Not necessarily in this order.
- Do NOT put that in your mouth.
- Don’t sit on the table.
- Stop yelling.
- Pee goes in the toilet.
- That’s not nice.
- The dog doesn’t like to be kicked.
- No matter how many times you scream, you’ll still have to take a nap.
- But that’s what you just asked me for.
- You pooped in your pants?
- Why did you put that in there?
- No, I won’t kiss your poo poo bum. (????)
- Hahaha. Ok, really, don’t honk Mommy’s boobies. Hahahahahaha.
- Seriously, you really did just ask me for this exact thing, why are screaming no when I give you what you wanted?
- That is NOT edible.
- You can’t fly!!!
- I have no idea what you’re talking about. Repeating doesn’t help.
- If you stand on that again I will take it away from you.
- No, we are not going in the car. We just got out of it.
- No, Daddy doesn’t drive a bus. He RIDES on it.
- You are being too loud.
- You need to go make a pee pee. Yes, you do! Then why are you dancing and holding your crotch?
- Get your fingers out of your mouth.
- Why did you spit on that?
- No, you may not spank my bum.
- You already flushed 3 times.
- Yes, you have to wash your hands.
- Please do not lick your hands.
- It’s ok to use the toilet in public, it won’t hurt you.
- No, that is a tampon. Give it back to Mommy, please.
- Do not fill up your mouth with milk and then let it drool out onto the floor on purpose.
- That is not dry.
- Don’t hit people with your head!
- What is that smell?
- I have no idea what you’re trying to say. I’m as frustrated as you are, REALLY.
- The dog also cannot fly. Really.
- It’s “WaNt the foRk,” dear. The N and the R really need to be pronounced.
- Some people don’t like it when you yell at them about their boobies.
- Say you’re sorry. You need to say, “Sorry for locking you out, Mommy.”
- That is NOT where you use your crayons.
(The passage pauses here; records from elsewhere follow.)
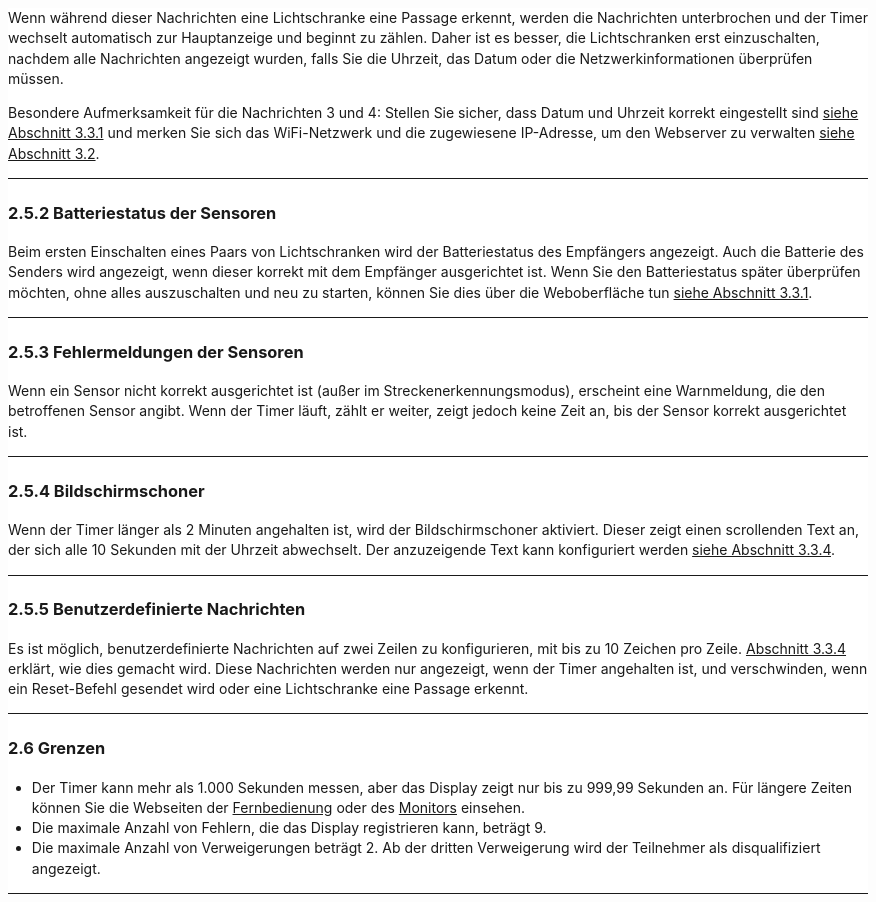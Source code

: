 Wenn während dieser Nachrichten eine Lichtschranke eine Passage erkennt, werden die Nachrichten unterbrochen und der Timer wechselt automatisch zur Hauptanzeige und beginnt zu zählen. Daher ist es besser, die Lichtschranken erst einzuschalten, nachdem alle Nachrichten angezeigt wurden, falls Sie die Uhrzeit, das Datum oder die Netzwerkinformationen überprüfen müssen.

Besondere Aufmerksamkeit für die Nachrichten 3 und 4: Stellen Sie sicher, dass Datum und Uhrzeit korrekt eingestellt sind [siehe Abschnitt 3.3.1](#331-info) und merken Sie sich das WiFi-Netzwerk und die zugewiesene IP-Adresse, um den Webserver zu verwalten [siehe Abschnitt 3.2](#32-server-verbindung).

---

### 2.5.2 Batteriestatus der Sensoren

Beim ersten Einschalten eines Paars von Lichtschranken wird der Batteriestatus des Empfängers angezeigt. Auch die Batterie des Senders wird angezeigt, wenn dieser korrekt mit dem Empfänger ausgerichtet ist. Wenn Sie den Batteriestatus später überprüfen möchten, ohne alles auszuschalten und neu zu starten, können Sie dies über die Weboberfläche tun [siehe Abschnitt 3.3.1](#331-info).

---

### 2.5.3 Fehlermeldungen der Sensoren

Wenn ein Sensor nicht korrekt ausgerichtet ist (außer im Streckenerkennungsmodus), erscheint eine Warnmeldung, die den betroffenen Sensor angibt. Wenn der Timer läuft, zählt er weiter, zeigt jedoch keine Zeit an, bis der Sensor korrekt ausgerichtet ist.

---

### 2.5.4 Bildschirmschoner

Wenn der Timer länger als 2 Minuten angehalten ist, wird der Bildschirmschoner aktiviert. Dieser zeigt einen scrollenden Text an, der sich alle 10 Sekunden mit der Uhrzeit abwechselt. Der anzuzeigende Text kann konfiguriert werden [siehe Abschnitt 3.3.4](#334-anpassung).

---

### 2.5.5 Benutzerdefinierte Nachrichten

Es ist möglich, benutzerdefinierte Nachrichten auf zwei Zeilen zu konfigurieren, mit bis zu 10 Zeichen pro Zeile. [Abschnitt 3.3.4](#334-anpassung) erklärt, wie dies gemacht wird. Diese Nachrichten werden nur angezeigt, wenn der Timer angehalten ist, und verschwinden, wenn ein Reset-Befehl gesendet wird oder eine Lichtschranke eine Passage erkennt.

---

### 2.6 Grenzen

- Der Timer kann mehr als 1.000 Sekunden messen, aber das Display zeigt nur bis zu 999,99 Sekunden an. Für längere Zeiten können Sie die Webseiten der [Fernbedienung](#336-fernbedienung) oder des [Monitors](#337-monitor) einsehen.
- Die maximale Anzahl von Fehlern, die das Display registrieren kann, beträgt 9.
- Die maximale Anzahl von Verweigerungen beträgt 2. Ab der dritten Verweigerung wird der Teilnehmer als disqualifiziert angezeigt.

---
- You are not supposed to ride on that.
- It’s not nice to smear your poop on the mirror.
- The ball will not come out from under the table no matter how loudly you scream at it.
- I will not respond to you if you don’t stop growling and screaming.
- Time out for 2 minutes for *insert an endless list of reasons*
- If you keep screaming, you’ll get another 2 minutes.
- I think you just said NO for the 239,785,349,823rd time. Stop it.
- Do NOT tell ME to stop it.
- Mommy needs a time out now.
- It is going to last MUCH LONGER THAN 2 MINUTES.
- And I am totally going to scream so I’ll get more time.